# Required action:
Only lines holding the word "angeben" are wanted from the records; copy all of them.

# Records shown:
*** Block opens ***

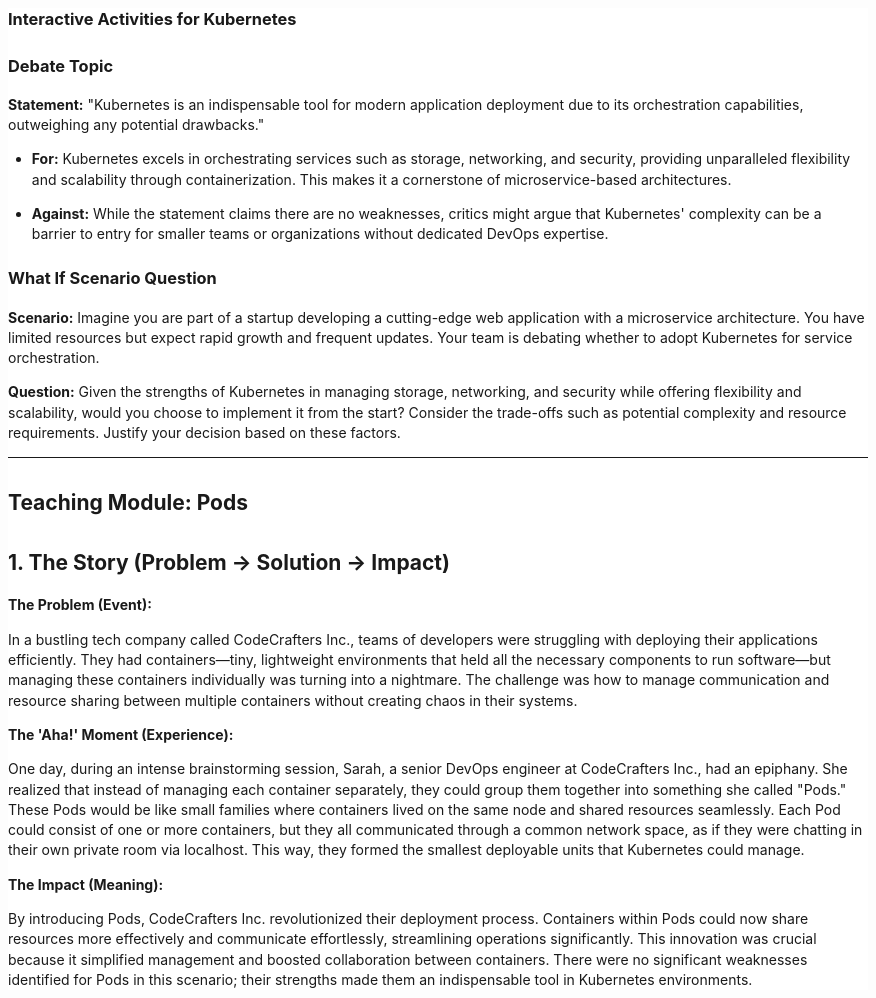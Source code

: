 ### Interactive Activities for Kubernetes
### Debate Topic

**Statement:** "Kubernetes is an indispensable tool for modern application deployment due to its orchestration capabilities, outweighing any potential drawbacks."

- **For:** Kubernetes excels in orchestrating services such as storage, networking, and security, providing unparalleled flexibility and scalability through containerization. This makes it a cornerstone of microservice-based architectures.
  
- **Against:** While the statement claims there are no weaknesses, critics might argue that Kubernetes' complexity can be a barrier to entry for smaller teams or organizations without dedicated DevOps expertise.

### What If Scenario Question

**Scenario:** Imagine you are part of a startup developing a cutting-edge web application with a microservice architecture. You have limited resources but expect rapid growth and frequent updates. Your team is debating whether to adopt Kubernetes for service orchestration.

**Question:** Given the strengths of Kubernetes in managing storage, networking, and security while offering flexibility and scalability, would you choose to implement it from the start? Consider the trade-offs such as potential complexity and resource requirements. Justify your decision based on these factors.


---

## Teaching Module: Pods
## 1. The Story (Problem -> Solution -> Impact)

**The Problem (Event):**

In a bustling tech company called CodeCrafters Inc., teams of developers were struggling with deploying their applications efficiently. They had containers—tiny, lightweight environments that held all the necessary components to run software—but managing these containers individually was turning into a nightmare. The challenge was how to manage communication and resource sharing between multiple containers without creating chaos in their systems.

**The 'Aha!' Moment (Experience):**

One day, during an intense brainstorming session, Sarah, a senior DevOps engineer at CodeCrafters Inc., had an epiphany. She realized that instead of managing each container separately, they could group them together into something she called "Pods." These Pods would be like small families where containers lived on the same node and shared resources seamlessly. Each Pod could consist of one or more containers, but they all communicated through a common network space, as if they were chatting in their own private room via localhost. This way, they formed the smallest deployable units that Kubernetes could manage.

**The Impact (Meaning):**

By introducing Pods, CodeCrafters Inc. revolutionized their deployment process. Containers within Pods could now share resources more effectively and communicate effortlessly, streamlining operations significantly. This innovation was crucial because it simplified management and boosted collaboration between containers. There were no significant weaknesses identified for Pods in this scenario; their strengths made them an indispensable tool in Kubernetes environments.
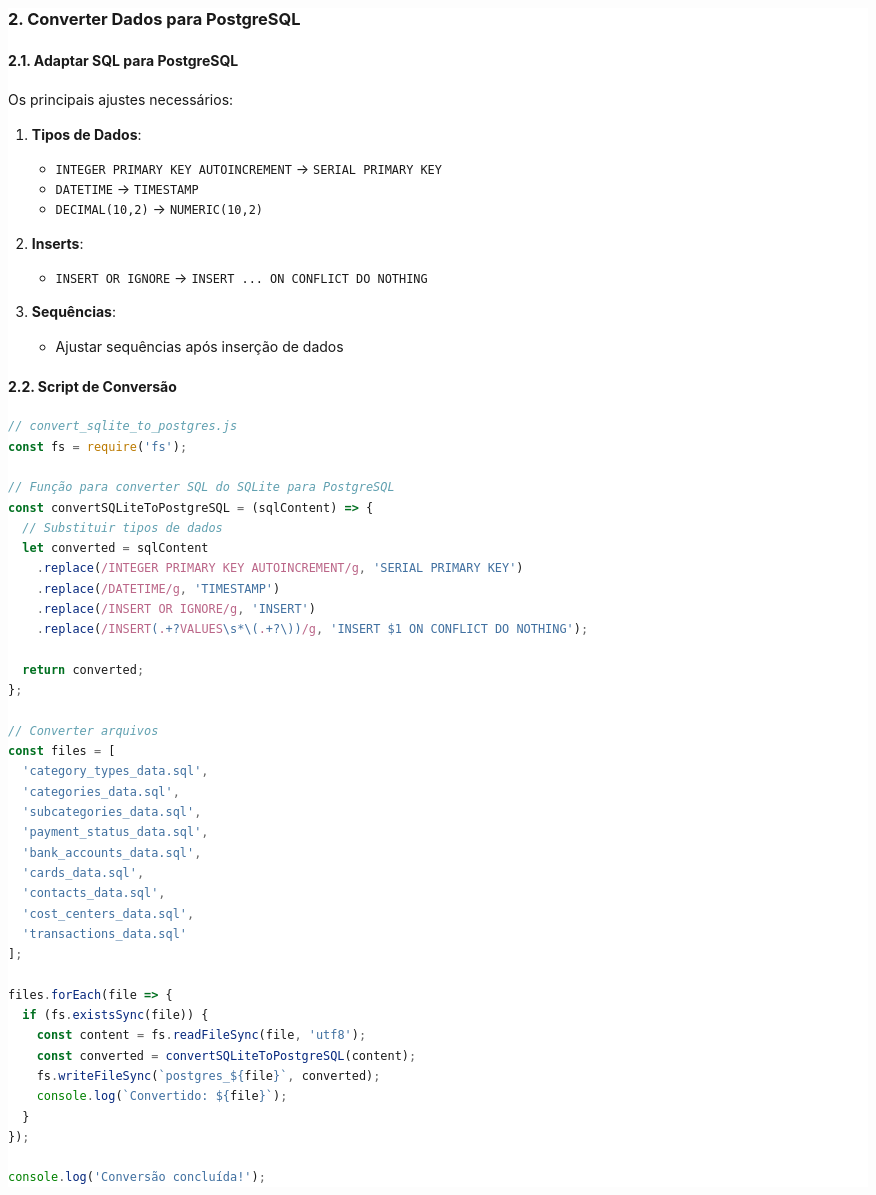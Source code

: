 ### 2. Converter Dados para PostgreSQL

#### 2.1. Adaptar SQL para PostgreSQL

Os principais ajustes necessários:

1. **Tipos de Dados**:
   - `INTEGER PRIMARY KEY AUTOINCREMENT` → `SERIAL PRIMARY KEY`
   - `DATETIME` → `TIMESTAMP`
   - `DECIMAL(10,2)` → `NUMERIC(10,2)`

2. **Inserts**:
   - `INSERT OR IGNORE` → `INSERT ... ON CONFLICT DO NOTHING`

3. **Sequências**:
   - Ajustar sequências após inserção de dados

#### 2.2. Script de Conversão

```javascript
// convert_sqlite_to_postgres.js
const fs = require('fs');

// Função para converter SQL do SQLite para PostgreSQL
const convertSQLiteToPostgreSQL = (sqlContent) => {
  // Substituir tipos de dados
  let converted = sqlContent
    .replace(/INTEGER PRIMARY KEY AUTOINCREMENT/g, 'SERIAL PRIMARY KEY')
    .replace(/DATETIME/g, 'TIMESTAMP')
    .replace(/INSERT OR IGNORE/g, 'INSERT')
    .replace(/INSERT(.+?VALUES\s*\(.+?\))/g, 'INSERT $1 ON CONFLICT DO NOTHING');
  
  return converted;
};

// Converter arquivos
const files = [
  'category_types_data.sql',
  'categories_data.sql',
  'subcategories_data.sql',
  'payment_status_data.sql',
  'bank_accounts_data.sql',
  'cards_data.sql',
  'contacts_data.sql',
  'cost_centers_data.sql',
  'transactions_data.sql'
];

files.forEach(file => {
  if (fs.existsSync(file)) {
    const content = fs.readFileSync(file, 'utf8');
    const converted = convertSQLiteToPostgreSQL(content);
    fs.writeFileSync(`postgres_${file}`, converted);
    console.log(`Convertido: ${file}`);
  }
});

console.log('Conversão concluída!');
```
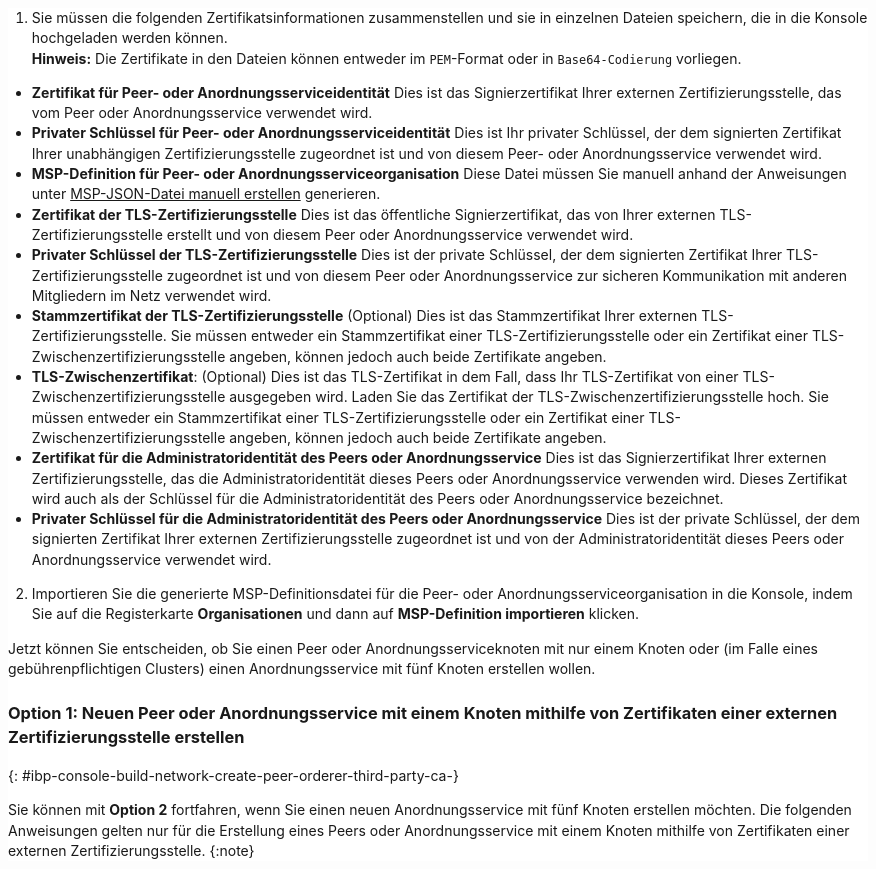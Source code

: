 1. Sie müssen die folgenden Zertifikatsinformationen zusammenstellen und sie in einzelnen Dateien speichern, die in die Konsole hochgeladen werden können.   
**Hinweis:** Die Zertifikate in den Dateien können entweder im `PEM`-Format oder in `Base64-Codierung` vorliegen.
 * **Zertifikat für Peer- oder Anordnungsserviceidentität** Dies ist das Signierzertifikat Ihrer externen Zertifizierungsstelle, das vom Peer oder Anordnungsservice verwendet wird.
 * **Privater Schlüssel für Peer- oder Anordnungsserviceidentität** Dies ist Ihr privater Schlüssel, der dem signierten Zertifikat Ihrer unabhängigen Zertifizierungsstelle zugeordnet ist und von diesem Peer- oder Anordnungsservice verwendet wird.
 * **MSP-Definition für Peer- oder Anordnungsserviceorganisation** Diese Datei müssen Sie manuell anhand der Anweisungen unter [MSP-JSON-Datei manuell erstellen](/docs/services/blockchain/howto?topic=blockchain-ibp-console-organizations#console-organizations-build-msp) generieren.
 * **Zertifikat der TLS-Zertifizierungsstelle** Dies ist das öffentliche Signierzertifikat, das von Ihrer externen TLS-Zertifizierungsstelle erstellt und von diesem Peer oder Anordnungsservice verwendet wird.
  * **Privater Schlüssel der TLS-Zertifizierungsstelle** Dies ist der private Schlüssel, der dem signierten Zertifikat Ihrer TLS-Zertifizierungsstelle zugeordnet ist und von diesem Peer oder Anordnungsservice zur sicheren Kommunikation mit anderen Mitgliedern im Netz verwendet wird.
 * **Stammzertifikat der TLS-Zertifizierungsstelle** (Optional) Dies ist das Stammzertifikat Ihrer externen TLS-Zertifizierungsstelle. Sie müssen entweder ein Stammzertifikat einer TLS-Zertifizierungsstelle oder ein Zertifikat einer TLS-Zwischenzertifizierungsstelle angeben, können jedoch auch beide Zertifikate angeben.
 * **TLS-Zwischenzertifikat**: (Optional) Dies ist das TLS-Zertifikat in dem Fall, dass Ihr TLS-Zertifikat von einer TLS-Zwischenzertifizierungsstelle ausgegeben wird. Laden Sie das Zertifikat der TLS-Zwischenzertifizierungsstelle hoch. Sie müssen entweder ein Stammzertifikat einer TLS-Zertifizierungsstelle oder ein Zertifikat einer TLS-Zwischenzertifizierungsstelle angeben, können jedoch auch beide Zertifikate angeben.
 * **Zertifikat für die Administratoridentität des Peers oder Anordnungsservice** Dies ist das Signierzertifikat Ihrer externen Zertifizierungsstelle, das die Administratoridentität dieses Peers oder Anordnungsservice verwenden wird. Dieses Zertifikat wird auch als der Schlüssel für die Administratoridentität des Peers oder Anordnungsservice bezeichnet.
 * **Privater Schlüssel für die Administratoridentität des Peers oder Anordnungsservice** Dies ist der private Schlüssel, der dem signierten Zertifikat Ihrer externen Zertifizierungsstelle zugeordnet ist und von der Administratoridentität dieses Peers oder Anordnungsservice verwendet wird.

2. Importieren Sie die generierte MSP-Definitionsdatei für die Peer- oder Anordnungsserviceorganisation in die Konsole, indem Sie auf die Registerkarte **Organisationen** und dann auf **MSP-Definition importieren** klicken.

Jetzt können Sie entscheiden, ob Sie einen Peer oder Anordnungsserviceknoten mit nur einem Knoten oder (im Falle eines gebührenpflichtigen Clusters) einen Anordnungsservice mit fünf Knoten erstellen wollen.

### Option 1: Neuen Peer oder Anordnungsservice mit einem Knoten mithilfe von Zertifikaten einer externen Zertifizierungsstelle erstellen
{: #ibp-console-build-network-create-peer-orderer-third-party-ca-}

Sie können mit **Option 2** fortfahren, wenn Sie einen neuen Anordnungsservice mit fünf Knoten erstellen möchten. Die folgenden Anweisungen gelten nur für die Erstellung eines Peers oder Anordnungsservice mit einem Knoten mithilfe von Zertifikaten einer externen Zertifizierungsstelle.
{:note}
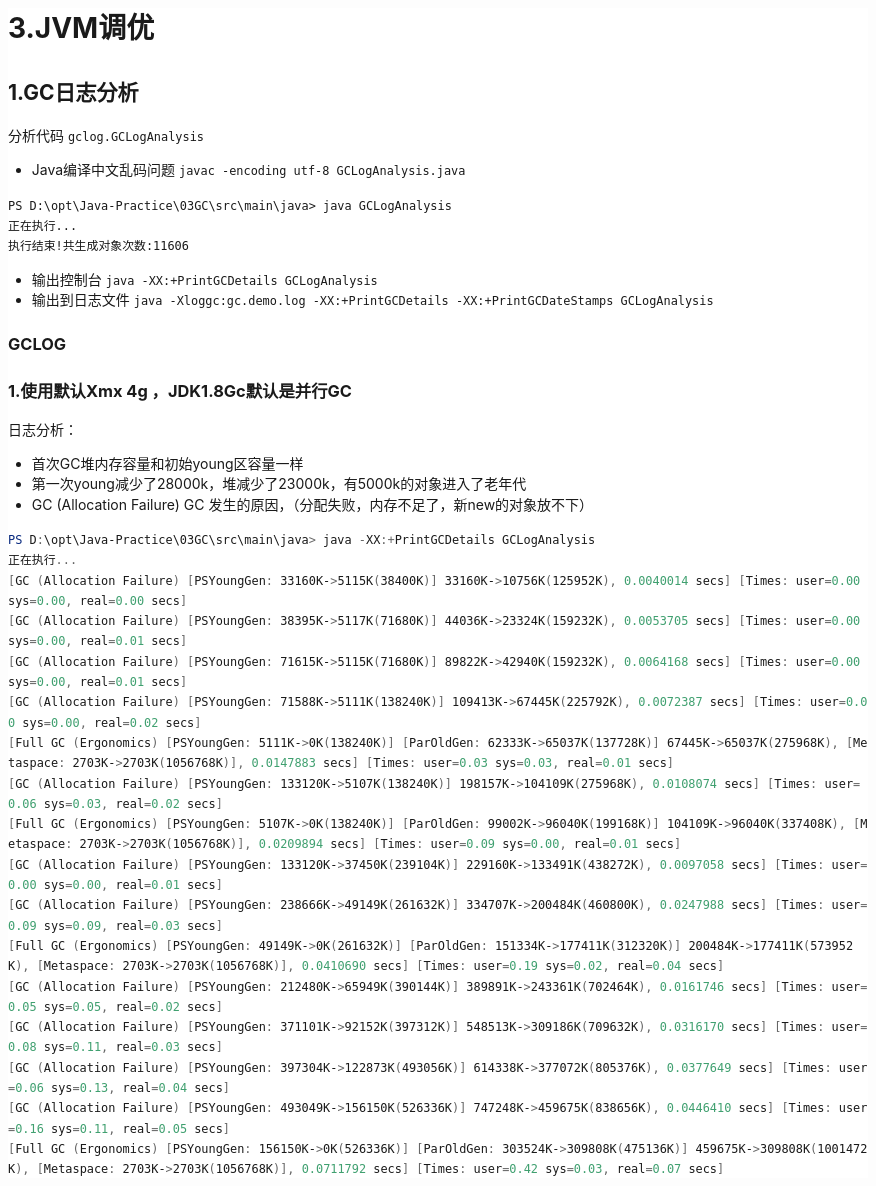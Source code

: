 # 3.JVM调优

## 1.GC日志分析

分析代码  `gclog.GCLogAnalysis`

- Java编译中文乱码问题 `javac -encoding utf-8 GCLogAnalysis.java`

```
PS D:\opt\Java-Practice\03GC\src\main\java> java GCLogAnalysis
正在执行...
执行结束!共生成对象次数:11606
```

- 输出控制台 `java -XX:+PrintGCDetails GCLogAnalysis`
- 输出到日志文件 `java -Xloggc:gc.demo.log -XX:+PrintGCDetails -XX:+PrintGCDateStamps GCLogAnalysis`

### GCLOG

### 1.使用默认Xmx 4g ，JDK1.8Gc默认是并行GC

日志分析：

- 首次GC堆内存容量和初始young区容量一样
- 第一次young减少了28000k，堆减少了23000k，有5000k的对象进入了老年代
- GC (Allocation Failure) GC 发生的原因，（分配失败，内存不足了，新new的对象放不下）

```powershell
PS D:\opt\Java-Practice\03GC\src\main\java> java -XX:+PrintGCDetails GCLogAnalysis
正在执行...
[GC (Allocation Failure) [PSYoungGen: 33160K->5115K(38400K)] 33160K->10756K(125952K), 0.0040014 secs] [Times: user=0.00 sys=0.00, real=0.00 secs]
[GC (Allocation Failure) [PSYoungGen: 38395K->5117K(71680K)] 44036K->23324K(159232K), 0.0053705 secs] [Times: user=0.00 sys=0.00, real=0.01 secs]
[GC (Allocation Failure) [PSYoungGen: 71615K->5115K(71680K)] 89822K->42940K(159232K), 0.0064168 secs] [Times: user=0.00 sys=0.00, real=0.01 secs]
[GC (Allocation Failure) [PSYoungGen: 71588K->5111K(138240K)] 109413K->67445K(225792K), 0.0072387 secs] [Times: user=0.00 sys=0.00, real=0.02 secs]
[Full GC (Ergonomics) [PSYoungGen: 5111K->0K(138240K)] [ParOldGen: 62333K->65037K(137728K)] 67445K->65037K(275968K), [Metaspace: 2703K->2703K(1056768K)], 0.0147883 secs] [Times: user=0.03 sys=0.03, real=0.01 secs]
[GC (Allocation Failure) [PSYoungGen: 133120K->5107K(138240K)] 198157K->104109K(275968K), 0.0108074 secs] [Times: user=0.06 sys=0.03, real=0.02 secs]
[Full GC (Ergonomics) [PSYoungGen: 5107K->0K(138240K)] [ParOldGen: 99002K->96040K(199168K)] 104109K->96040K(337408K), [Metaspace: 2703K->2703K(1056768K)], 0.0209894 secs] [Times: user=0.09 sys=0.00, real=0.01 secs]
[GC (Allocation Failure) [PSYoungGen: 133120K->37450K(239104K)] 229160K->133491K(438272K), 0.0097058 secs] [Times: user=0.00 sys=0.00, real=0.01 secs]
[GC (Allocation Failure) [PSYoungGen: 238666K->49149K(261632K)] 334707K->200484K(460800K), 0.0247988 secs] [Times: user=0.09 sys=0.09, real=0.03 secs]
[Full GC (Ergonomics) [PSYoungGen: 49149K->0K(261632K)] [ParOldGen: 151334K->177411K(312320K)] 200484K->177411K(573952K), [Metaspace: 2703K->2703K(1056768K)], 0.0410690 secs] [Times: user=0.19 sys=0.02, real=0.04 secs]
[GC (Allocation Failure) [PSYoungGen: 212480K->65949K(390144K)] 389891K->243361K(702464K), 0.0161746 secs] [Times: user=0.05 sys=0.05, real=0.02 secs]
[GC (Allocation Failure) [PSYoungGen: 371101K->92152K(397312K)] 548513K->309186K(709632K), 0.0316170 secs] [Times: user=0.08 sys=0.11, real=0.03 secs]
[GC (Allocation Failure) [PSYoungGen: 397304K->122873K(493056K)] 614338K->377072K(805376K), 0.0377649 secs] [Times: user=0.06 sys=0.13, real=0.04 secs]
[GC (Allocation Failure) [PSYoungGen: 493049K->156150K(526336K)] 747248K->459675K(838656K), 0.0446410 secs] [Times: user=0.16 sys=0.11, real=0.05 secs]
[Full GC (Ergonomics) [PSYoungGen: 156150K->0K(526336K)] [ParOldGen: 303524K->309808K(475136K)] 459675K->309808K(1001472K), [Metaspace: 2703K->2703K(1056768K)], 0.0711792 secs] [Times: user=0.42 sys=0.03, real=0.07 secs]
```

*** Block closes ***

# Task output:
 * **Stammzertifikat der TLS-Zertifizierungsstelle** (Optional) Dies ist das Stammzertifikat Ihrer externen TLS-Zertifizierungsstelle. Sie müssen entweder ein Stammzertifikat einer TLS-Zertifizierungsstelle oder ein Zertifikat einer TLS-Zwischenzertifizierungsstelle angeben, können jedoch auch beide Zertifikate angeben.
 * **TLS-Zwischenzertifikat**: (Optional) Dies ist das TLS-Zertifikat in dem Fall, dass Ihr TLS-Zertifikat von einer TLS-Zwischenzertifizierungsstelle ausgegeben wird. Laden Sie das Zertifikat der TLS-Zwischenzertifizierungsstelle hoch. Sie müssen entweder ein Stammzertifikat einer TLS-Zertifizierungsstelle oder ein Zertifikat einer TLS-Zwischenzertifizierungsstelle angeben, können jedoch auch beide Zertifikate angeben.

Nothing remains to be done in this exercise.